Separate determination of their content (on the degree of stabilization of fibrin oligomers and immunological) to diagnose intravascular coagulation of blood by the presence thrombinemia. Method complex, It is used mainly for scientific research. Are being developed more affordable methods for determining factor XIIIa.
Detection of activation of prothrombin
When activated prothrombin factor Xa cleaves the substrate fragment F1-2, determined immunologically. The increase in the content of the latter in the plasma indicates the activation of blood coagulation.
Identification of cellular activation markers of intravascular coagulation
The phenomenon of damage (Fragmentation) erythrocyte
When DIC and other types of blockades microcirculation in small vessels red blood cells are exposed to injury, in connection with which the blood smears increases the number of fragmented cells (more than 7 10%).
More specifically, this phenomenon is determined by the separation of blood cells in a density gradient ficoll-verografin (density 1,077) as described in, used in immunology for the isolation of lymphocytes and monocytes. The normal leukocyte interphase ring is whitish opalescent color and its counting chamber contains less than Goryaeva 400 erythrocytes 1 l (more frequently at most 200).
When DIC number of pop-up (Damaged) red blood cells increases dramatically (for 1000-40 000 in 1 l and more), in connection with which the ring is painted in pink or red. Quantitatively, the phenomenon is estimated by counting the content of red blood cells in the interphase (chamber Goryaeva).
The method allows to differentiate between DIC and the blockade of microcirculation thrombosis of major vessels, in which damage to the red blood cells slightly.
The phenomenon of thromboplastin production by monocytes
Some types of DIC (especially the immune and infectious origin) monocytes are activated and acquire the ability to produce tissue thromboplastin.

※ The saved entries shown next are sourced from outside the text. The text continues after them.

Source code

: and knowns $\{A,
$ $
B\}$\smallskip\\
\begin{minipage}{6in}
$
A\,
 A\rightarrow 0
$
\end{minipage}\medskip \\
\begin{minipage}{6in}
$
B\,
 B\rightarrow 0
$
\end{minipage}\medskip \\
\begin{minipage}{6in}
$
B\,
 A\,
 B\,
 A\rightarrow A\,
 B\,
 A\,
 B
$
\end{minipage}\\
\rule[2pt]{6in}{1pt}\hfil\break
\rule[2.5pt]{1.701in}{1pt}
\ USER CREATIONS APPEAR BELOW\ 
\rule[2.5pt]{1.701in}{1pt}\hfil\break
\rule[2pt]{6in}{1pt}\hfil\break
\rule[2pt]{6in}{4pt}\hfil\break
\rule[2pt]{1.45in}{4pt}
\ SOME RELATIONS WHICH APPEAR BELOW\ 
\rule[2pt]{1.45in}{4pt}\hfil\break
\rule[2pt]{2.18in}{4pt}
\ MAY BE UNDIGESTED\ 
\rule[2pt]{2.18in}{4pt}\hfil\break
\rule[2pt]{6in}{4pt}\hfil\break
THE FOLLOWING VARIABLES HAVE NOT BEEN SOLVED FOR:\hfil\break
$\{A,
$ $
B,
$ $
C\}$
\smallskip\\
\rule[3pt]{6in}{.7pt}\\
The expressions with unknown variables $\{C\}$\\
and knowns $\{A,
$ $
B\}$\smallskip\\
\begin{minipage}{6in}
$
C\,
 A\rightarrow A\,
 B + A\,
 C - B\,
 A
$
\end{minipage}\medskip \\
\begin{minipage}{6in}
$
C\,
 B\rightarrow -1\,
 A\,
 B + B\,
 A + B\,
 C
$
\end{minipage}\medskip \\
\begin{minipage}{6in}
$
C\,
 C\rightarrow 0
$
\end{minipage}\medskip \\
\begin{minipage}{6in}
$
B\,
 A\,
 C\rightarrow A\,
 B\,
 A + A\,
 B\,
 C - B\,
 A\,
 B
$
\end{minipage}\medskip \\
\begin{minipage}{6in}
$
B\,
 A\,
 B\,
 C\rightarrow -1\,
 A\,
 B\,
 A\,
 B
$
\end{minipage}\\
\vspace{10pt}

To detect this phenomenon blood cells are separated by density gradient (Ficoll-verografinovaya mixture, density 1,077) to obtain a fraction, containing a large number of monocytes, briefly cultivated, and then the slurry is determined by clotting activity before and after disrupting the cells. In severe infectious-septic process, this function can be suppressed by monocytes.

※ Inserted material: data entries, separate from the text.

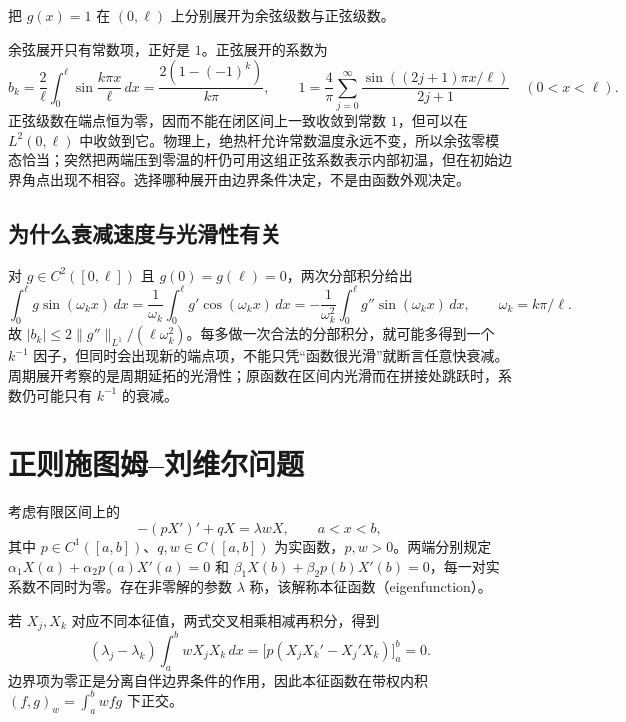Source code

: \documentclass[UTF8,12pt,a4paper,fontset=fandol]{ctexbook}
\begin{document}
\begin{example}[同一函数的两种展开]
把 $g(x)=1$ 在 $(0,\ell)$ 上分别展开为余弦级数与正弦级数。
\end{example}
\begin{solve}
余弦展开只有常数项，正好是 $1$。正弦展开的系数为
\[
 b_k=\frac2\ell\int_0^\ell\sin\frac{k\pi x}{\ell}\,dx
 =\frac{2(1-(-1)^k)}{k\pi},\qquad
 1=\frac4\pi\sum_{j=0}^\infty\frac{\sin((2j+1)\pi x/\ell)}{2j+1}
 \quad(0<x<\ell).
\]
正弦级数在端点恒为零，因而不能在闭区间上一致收敛到常数 $1$，但可以在 $L^2(0,\ell)$ 中收敛到它。物理上，绝热杆允许常数温度永远不变，所以余弦零模态恰当；突然把两端压到零温的杆仍可用这组正弦系数表示内部初温，但在初始边界角点出现不相容。选择哪种展开由边界条件决定，不是由函数外观决定。
\end{solve}

\subsection{为什么衰减速度与光滑性有关}
对 $g\in C^2([0,\ell])$ 且 $g(0)=g(\ell)=0$，两次分部积分给出
\[
 \int_0^\ell g\sin(\omega_kx)\,dx
 =\frac1{\omega_k}\int_0^\ell g'\cos(\omega_kx)\,dx
 =-\frac1{\omega_k^2}\int_0^\ell g''\sin(\omega_kx)\,dx,
 \qquad \omega_k=k\pi/\ell.
\]
故 $|b_k|\le 2\|g''\|_{L^1}/(\ell\omega_k^2)$。每多做一次合法的分部积分，就可能多得到一个 $k^{-1}$ 因子，但同时会出现新的端点项，不能只凭“函数很光滑”就断言任意快衰减。周期展开考察的是周期延拓的光滑性；原函数在区间内光滑而在拼接处跳跃时，系数仍可能只有 $k^{-1}$ 的衰减。

\section{正则施图姆--刘维尔问题}
考虑有限区间上的
\begin{equation}
 -(pX')'+qX=\lambda wX,\qquad a<x<b,
 \label{eq:sturm-liouville}
\end{equation}
其中 $p\in C^1([a,b])$、$q,w\in C([a,b])$ 为实函数，$p,w>0$。两端分别规定 $\alpha_1X(a)+\alpha_2p(a)X'(a)=0$ 和 $\beta_1X(b)+\beta_2p(b)X'(b)=0$，每一对实系数不同时为零。存在非零解的参数 $\lambda$ 称，该解称本征函数（eigenfunction）。

若 $X_j,X_k$ 对应不同本征值，两式交叉相乘相减再积分，得到
\[
 (\lambda_j-\lambda_k)\int_a^b wX_jX_k\,dx
 =\bigl[p(X_jX_k'-X_j'X_k)\bigr]_a^b=0.
\]
边界项为零正是分离自伴边界条件的作用，因此本征函数在带权内积 $(f,g)_w=\int_a^b wfg$ 下正交。
\end{document}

Identifying lowering plasma (consumption) components of the coagulation, fibrinolytic, and kallikrein-kinin systems
In acute and subacute DIC observed increased consumption and metabolism of a number of components of the hemostatic system, therefore the level of plasma is significantly reduced. Especially pronounced inhibition of factor VIII, V, антитромбина III, белков C и S, fibronectin, prekallikreina, high molecular weight kininogen, plasminogen.
Determining some of these parameters is important not so much for the diagnosis, how to assess the severity of the process and effectiveness of substitution therapy.

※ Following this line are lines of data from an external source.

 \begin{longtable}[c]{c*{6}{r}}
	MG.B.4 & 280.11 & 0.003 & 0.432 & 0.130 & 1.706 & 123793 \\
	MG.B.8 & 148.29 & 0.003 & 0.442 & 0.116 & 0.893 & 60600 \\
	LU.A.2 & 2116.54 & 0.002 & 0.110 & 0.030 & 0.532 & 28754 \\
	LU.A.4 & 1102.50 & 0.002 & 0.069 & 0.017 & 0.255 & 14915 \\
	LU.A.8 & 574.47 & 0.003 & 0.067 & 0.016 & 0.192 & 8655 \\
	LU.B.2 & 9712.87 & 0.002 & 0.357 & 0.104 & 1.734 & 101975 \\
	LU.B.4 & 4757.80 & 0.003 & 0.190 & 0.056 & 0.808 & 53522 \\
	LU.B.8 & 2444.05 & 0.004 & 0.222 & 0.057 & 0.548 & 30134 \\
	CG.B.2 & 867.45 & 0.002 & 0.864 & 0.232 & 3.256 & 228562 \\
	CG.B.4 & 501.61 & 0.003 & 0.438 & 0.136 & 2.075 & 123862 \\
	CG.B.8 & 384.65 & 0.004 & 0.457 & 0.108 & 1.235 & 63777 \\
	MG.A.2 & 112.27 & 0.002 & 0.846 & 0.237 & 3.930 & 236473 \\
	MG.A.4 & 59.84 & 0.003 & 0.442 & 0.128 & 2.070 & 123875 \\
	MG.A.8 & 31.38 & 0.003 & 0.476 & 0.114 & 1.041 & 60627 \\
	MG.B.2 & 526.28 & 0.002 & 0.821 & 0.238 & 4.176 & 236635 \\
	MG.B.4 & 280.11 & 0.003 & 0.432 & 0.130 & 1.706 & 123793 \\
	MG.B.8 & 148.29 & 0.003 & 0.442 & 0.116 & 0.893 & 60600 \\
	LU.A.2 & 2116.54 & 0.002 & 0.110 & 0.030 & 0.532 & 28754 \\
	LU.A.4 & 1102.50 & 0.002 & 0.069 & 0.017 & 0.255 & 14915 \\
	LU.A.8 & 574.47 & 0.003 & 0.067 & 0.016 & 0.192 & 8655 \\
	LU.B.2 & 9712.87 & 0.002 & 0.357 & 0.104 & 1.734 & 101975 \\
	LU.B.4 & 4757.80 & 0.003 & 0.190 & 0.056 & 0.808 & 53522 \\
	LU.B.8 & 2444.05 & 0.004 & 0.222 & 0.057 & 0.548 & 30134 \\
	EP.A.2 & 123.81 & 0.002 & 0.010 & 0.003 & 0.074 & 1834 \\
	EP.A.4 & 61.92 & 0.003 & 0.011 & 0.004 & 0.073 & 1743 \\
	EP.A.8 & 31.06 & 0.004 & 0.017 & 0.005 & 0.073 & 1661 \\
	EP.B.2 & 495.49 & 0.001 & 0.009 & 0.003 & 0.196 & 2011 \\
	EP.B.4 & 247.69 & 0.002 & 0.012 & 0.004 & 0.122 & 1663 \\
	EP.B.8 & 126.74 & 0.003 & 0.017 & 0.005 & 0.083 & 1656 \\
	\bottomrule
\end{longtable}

The level of factor I (fibrinogen) often reduced, what, However, initially masked by a high content of its plasma in infectious and immune diseases, toxemia of pregnancy, and other forms of pathology.
Identify neoantigenov
During the activation of coagulation factors and fibrinolysis and subsequent formation of their complexes with physiological antagonists arise new antigenic markers, there is no separate into constituent parts of these pairs. So, eg, complex of thrombin-antithrombin III form antigen, is not characteristic of "individually or thrombin, ни антитромбину III.
Similarly, formed in neoantigen pairing plasmin - antiplasmin and so on. d. In the presence of antisera to these neoantigenam easy to establish the presence of activated blood clotting key enzymes (Thrombin) and fibrinolysis (plasmin).
Modern clinic has a sufficiently large set of tests, identify intravascular activation of blood coagulation and fibrinolysis.
Many of these tests are publicly available, quick and easy to implement. Using them in combination with some other studies provides reliable laboratory diagnosis of DIC and other types of massive intravascular coagulation. Watching markers of intravascular coagulation it is set for the correct assessment of the dynamics of the pathological process, the effectiveness and adequacy of therapy.